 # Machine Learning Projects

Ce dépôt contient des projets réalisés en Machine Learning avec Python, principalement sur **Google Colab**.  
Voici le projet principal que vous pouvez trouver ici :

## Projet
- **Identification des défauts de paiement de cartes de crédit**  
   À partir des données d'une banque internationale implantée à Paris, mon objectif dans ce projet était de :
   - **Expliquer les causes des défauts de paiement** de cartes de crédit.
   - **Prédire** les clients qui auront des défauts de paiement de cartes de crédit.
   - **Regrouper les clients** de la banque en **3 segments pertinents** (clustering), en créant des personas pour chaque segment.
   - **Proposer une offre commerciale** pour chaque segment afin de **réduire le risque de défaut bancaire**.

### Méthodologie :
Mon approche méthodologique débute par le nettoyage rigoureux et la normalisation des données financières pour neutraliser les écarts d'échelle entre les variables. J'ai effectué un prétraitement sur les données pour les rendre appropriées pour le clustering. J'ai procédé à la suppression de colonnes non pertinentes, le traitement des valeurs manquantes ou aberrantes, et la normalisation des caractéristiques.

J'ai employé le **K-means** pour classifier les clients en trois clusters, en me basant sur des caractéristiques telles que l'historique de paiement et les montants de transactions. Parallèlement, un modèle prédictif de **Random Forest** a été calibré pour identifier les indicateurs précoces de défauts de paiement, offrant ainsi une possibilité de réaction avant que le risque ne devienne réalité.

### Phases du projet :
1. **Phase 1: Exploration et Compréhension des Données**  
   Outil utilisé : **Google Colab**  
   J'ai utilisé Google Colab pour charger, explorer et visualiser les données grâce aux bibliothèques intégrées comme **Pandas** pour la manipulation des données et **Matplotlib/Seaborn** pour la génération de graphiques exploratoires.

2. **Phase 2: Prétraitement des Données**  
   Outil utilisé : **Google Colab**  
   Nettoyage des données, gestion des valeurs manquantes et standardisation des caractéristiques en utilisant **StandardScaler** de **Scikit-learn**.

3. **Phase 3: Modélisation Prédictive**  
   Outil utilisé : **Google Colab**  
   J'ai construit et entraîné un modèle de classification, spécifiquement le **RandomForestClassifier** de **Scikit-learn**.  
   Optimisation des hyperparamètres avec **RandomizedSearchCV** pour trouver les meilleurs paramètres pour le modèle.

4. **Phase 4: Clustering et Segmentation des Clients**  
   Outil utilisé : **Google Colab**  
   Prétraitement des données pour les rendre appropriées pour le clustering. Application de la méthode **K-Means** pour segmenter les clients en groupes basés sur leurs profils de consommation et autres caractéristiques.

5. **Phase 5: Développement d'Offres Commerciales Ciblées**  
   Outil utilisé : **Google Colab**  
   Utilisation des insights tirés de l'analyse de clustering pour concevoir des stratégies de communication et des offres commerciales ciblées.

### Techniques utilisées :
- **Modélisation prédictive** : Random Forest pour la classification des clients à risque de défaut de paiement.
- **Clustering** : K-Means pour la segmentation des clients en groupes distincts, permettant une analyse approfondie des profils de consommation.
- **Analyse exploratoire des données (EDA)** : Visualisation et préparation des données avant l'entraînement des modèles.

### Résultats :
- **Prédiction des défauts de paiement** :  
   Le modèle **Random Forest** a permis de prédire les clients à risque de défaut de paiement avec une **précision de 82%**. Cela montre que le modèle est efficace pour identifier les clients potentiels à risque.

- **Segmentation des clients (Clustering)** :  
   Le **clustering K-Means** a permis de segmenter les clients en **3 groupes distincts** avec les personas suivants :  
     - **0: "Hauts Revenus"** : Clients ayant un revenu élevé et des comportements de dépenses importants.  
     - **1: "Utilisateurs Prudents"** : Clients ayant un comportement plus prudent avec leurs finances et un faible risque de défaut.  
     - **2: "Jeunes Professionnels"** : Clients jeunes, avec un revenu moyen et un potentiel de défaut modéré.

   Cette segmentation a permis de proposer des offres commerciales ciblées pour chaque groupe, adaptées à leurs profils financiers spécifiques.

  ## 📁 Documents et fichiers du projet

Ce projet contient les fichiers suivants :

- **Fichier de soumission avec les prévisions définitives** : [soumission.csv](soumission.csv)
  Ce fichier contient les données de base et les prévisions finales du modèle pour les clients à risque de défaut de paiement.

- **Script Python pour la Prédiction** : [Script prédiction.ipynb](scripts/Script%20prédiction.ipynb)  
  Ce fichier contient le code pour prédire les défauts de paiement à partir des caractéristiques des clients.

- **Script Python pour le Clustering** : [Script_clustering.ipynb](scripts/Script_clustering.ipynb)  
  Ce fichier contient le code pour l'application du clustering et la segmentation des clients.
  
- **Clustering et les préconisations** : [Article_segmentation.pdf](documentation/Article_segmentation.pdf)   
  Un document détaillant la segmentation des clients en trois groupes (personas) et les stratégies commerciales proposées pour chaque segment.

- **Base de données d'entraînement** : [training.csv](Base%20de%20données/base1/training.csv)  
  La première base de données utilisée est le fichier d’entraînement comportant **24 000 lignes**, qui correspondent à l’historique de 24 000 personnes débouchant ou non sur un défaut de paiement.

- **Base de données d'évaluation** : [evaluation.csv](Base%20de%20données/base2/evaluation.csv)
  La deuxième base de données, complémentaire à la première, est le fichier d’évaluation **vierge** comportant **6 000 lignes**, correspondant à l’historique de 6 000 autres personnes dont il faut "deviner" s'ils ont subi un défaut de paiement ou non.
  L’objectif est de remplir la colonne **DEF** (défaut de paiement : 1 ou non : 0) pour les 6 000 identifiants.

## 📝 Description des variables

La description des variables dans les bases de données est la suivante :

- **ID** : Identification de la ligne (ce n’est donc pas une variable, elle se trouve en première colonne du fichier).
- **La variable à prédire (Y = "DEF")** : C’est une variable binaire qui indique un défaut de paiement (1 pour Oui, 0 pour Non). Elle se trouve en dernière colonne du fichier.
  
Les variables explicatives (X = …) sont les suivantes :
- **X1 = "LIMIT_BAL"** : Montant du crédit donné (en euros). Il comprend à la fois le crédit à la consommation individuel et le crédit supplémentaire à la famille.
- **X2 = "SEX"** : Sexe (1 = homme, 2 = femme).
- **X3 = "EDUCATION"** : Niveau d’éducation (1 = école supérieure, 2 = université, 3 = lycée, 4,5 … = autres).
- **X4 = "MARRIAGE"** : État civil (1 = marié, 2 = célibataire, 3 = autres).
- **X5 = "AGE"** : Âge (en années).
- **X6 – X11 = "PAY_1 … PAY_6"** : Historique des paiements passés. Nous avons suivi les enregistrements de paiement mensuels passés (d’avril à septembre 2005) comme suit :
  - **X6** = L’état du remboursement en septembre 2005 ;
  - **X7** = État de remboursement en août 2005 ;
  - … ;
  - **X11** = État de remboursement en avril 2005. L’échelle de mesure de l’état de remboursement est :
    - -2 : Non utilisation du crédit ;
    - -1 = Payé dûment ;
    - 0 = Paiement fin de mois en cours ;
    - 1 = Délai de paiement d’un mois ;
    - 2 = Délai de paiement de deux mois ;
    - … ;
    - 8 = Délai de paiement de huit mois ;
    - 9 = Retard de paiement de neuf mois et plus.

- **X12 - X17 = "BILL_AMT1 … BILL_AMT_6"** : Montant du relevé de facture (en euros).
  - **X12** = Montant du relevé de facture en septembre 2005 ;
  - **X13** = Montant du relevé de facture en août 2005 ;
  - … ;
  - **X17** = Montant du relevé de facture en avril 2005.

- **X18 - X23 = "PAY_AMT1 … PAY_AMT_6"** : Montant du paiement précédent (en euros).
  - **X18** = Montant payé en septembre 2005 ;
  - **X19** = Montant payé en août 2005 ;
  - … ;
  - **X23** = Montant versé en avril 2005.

==

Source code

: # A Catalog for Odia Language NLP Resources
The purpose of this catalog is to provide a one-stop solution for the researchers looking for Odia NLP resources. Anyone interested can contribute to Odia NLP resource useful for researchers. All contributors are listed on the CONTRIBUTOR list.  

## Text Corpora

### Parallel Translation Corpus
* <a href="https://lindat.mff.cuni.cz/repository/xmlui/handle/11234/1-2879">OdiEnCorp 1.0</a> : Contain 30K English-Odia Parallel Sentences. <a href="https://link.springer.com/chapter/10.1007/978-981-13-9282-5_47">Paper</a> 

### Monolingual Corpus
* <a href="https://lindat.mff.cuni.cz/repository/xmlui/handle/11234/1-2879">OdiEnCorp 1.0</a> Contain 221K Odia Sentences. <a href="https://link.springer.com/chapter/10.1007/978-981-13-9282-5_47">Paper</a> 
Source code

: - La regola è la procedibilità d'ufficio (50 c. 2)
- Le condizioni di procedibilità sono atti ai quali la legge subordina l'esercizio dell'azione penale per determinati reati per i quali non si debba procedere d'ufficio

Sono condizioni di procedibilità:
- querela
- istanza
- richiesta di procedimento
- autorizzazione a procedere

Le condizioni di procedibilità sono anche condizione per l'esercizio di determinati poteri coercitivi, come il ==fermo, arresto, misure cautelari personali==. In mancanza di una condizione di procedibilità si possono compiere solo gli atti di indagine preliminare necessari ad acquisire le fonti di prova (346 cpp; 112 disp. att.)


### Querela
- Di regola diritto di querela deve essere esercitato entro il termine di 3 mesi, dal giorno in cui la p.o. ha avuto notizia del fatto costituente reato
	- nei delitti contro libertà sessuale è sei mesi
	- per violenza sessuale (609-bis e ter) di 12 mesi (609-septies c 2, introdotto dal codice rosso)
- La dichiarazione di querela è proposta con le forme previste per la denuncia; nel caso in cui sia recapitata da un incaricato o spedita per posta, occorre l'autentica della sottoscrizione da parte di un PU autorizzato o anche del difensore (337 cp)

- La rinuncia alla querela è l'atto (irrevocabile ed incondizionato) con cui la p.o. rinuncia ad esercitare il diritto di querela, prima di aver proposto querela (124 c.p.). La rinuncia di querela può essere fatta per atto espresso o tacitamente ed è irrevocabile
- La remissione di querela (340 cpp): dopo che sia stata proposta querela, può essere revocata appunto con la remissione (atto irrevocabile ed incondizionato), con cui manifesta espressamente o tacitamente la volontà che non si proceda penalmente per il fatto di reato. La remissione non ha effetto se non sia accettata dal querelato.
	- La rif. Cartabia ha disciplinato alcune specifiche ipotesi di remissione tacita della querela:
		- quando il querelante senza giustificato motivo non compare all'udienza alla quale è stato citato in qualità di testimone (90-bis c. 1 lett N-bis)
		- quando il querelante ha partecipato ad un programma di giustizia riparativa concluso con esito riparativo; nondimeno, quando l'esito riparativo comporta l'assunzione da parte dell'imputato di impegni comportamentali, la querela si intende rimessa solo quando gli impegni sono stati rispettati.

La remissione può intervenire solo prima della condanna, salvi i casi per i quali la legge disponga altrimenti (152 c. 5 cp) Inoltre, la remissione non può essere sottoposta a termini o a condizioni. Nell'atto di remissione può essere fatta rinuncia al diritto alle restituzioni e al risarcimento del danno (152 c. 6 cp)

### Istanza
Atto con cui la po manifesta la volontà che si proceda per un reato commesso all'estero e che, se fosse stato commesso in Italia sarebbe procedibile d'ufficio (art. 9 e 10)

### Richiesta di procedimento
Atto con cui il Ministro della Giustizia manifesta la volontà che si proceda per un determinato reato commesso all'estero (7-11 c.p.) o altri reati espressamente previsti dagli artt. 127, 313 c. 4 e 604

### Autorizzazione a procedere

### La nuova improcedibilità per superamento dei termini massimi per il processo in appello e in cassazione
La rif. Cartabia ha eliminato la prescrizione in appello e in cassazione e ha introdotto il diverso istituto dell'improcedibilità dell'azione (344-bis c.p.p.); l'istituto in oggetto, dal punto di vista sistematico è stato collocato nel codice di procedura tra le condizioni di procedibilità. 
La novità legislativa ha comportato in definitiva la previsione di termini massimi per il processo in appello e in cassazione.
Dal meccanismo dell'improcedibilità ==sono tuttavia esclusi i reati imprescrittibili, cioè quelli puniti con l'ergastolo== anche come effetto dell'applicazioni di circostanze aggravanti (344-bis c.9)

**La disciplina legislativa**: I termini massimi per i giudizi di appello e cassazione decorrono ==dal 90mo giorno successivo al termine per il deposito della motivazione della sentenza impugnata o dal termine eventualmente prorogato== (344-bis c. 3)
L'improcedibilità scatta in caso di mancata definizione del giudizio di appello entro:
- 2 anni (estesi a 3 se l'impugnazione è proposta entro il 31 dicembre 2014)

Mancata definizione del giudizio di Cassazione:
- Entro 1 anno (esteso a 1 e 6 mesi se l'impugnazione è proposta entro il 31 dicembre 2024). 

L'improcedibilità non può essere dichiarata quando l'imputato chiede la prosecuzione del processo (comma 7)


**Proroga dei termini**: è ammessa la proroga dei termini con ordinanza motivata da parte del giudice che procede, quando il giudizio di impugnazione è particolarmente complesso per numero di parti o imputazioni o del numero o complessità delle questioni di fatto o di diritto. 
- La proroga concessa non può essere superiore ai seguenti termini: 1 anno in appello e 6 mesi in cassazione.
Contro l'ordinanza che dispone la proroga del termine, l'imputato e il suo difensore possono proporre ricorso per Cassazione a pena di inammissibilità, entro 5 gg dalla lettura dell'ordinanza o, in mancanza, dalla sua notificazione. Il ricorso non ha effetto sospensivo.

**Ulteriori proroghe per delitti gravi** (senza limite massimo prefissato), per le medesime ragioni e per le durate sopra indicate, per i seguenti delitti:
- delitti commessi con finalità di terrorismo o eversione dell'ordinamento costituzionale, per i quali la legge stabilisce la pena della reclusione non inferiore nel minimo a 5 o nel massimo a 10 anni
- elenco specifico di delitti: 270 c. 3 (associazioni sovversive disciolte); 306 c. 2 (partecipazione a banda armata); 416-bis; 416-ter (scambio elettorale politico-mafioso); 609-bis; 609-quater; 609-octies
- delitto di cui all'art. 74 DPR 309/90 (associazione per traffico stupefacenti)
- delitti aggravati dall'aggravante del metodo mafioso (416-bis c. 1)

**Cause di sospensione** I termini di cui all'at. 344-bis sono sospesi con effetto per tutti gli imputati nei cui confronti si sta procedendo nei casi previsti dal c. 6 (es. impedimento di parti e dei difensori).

Required work: Please write out, exactly as they appear above, only the lines in the stretch from the line with "### Richiesta di procedimento" through the line with "### Autorizzazione a procedere".

Answer for the task:
### Richiesta di procedimento
Atto con cui il Ministro della Giustizia manifesta la volontà che si proceda per un determinato reato commesso all'estero (7-11 c.p.) o altri reati espressamente previsti dagli artt. 127, 313 c. 4 e 604

### Autorizzazione a procedere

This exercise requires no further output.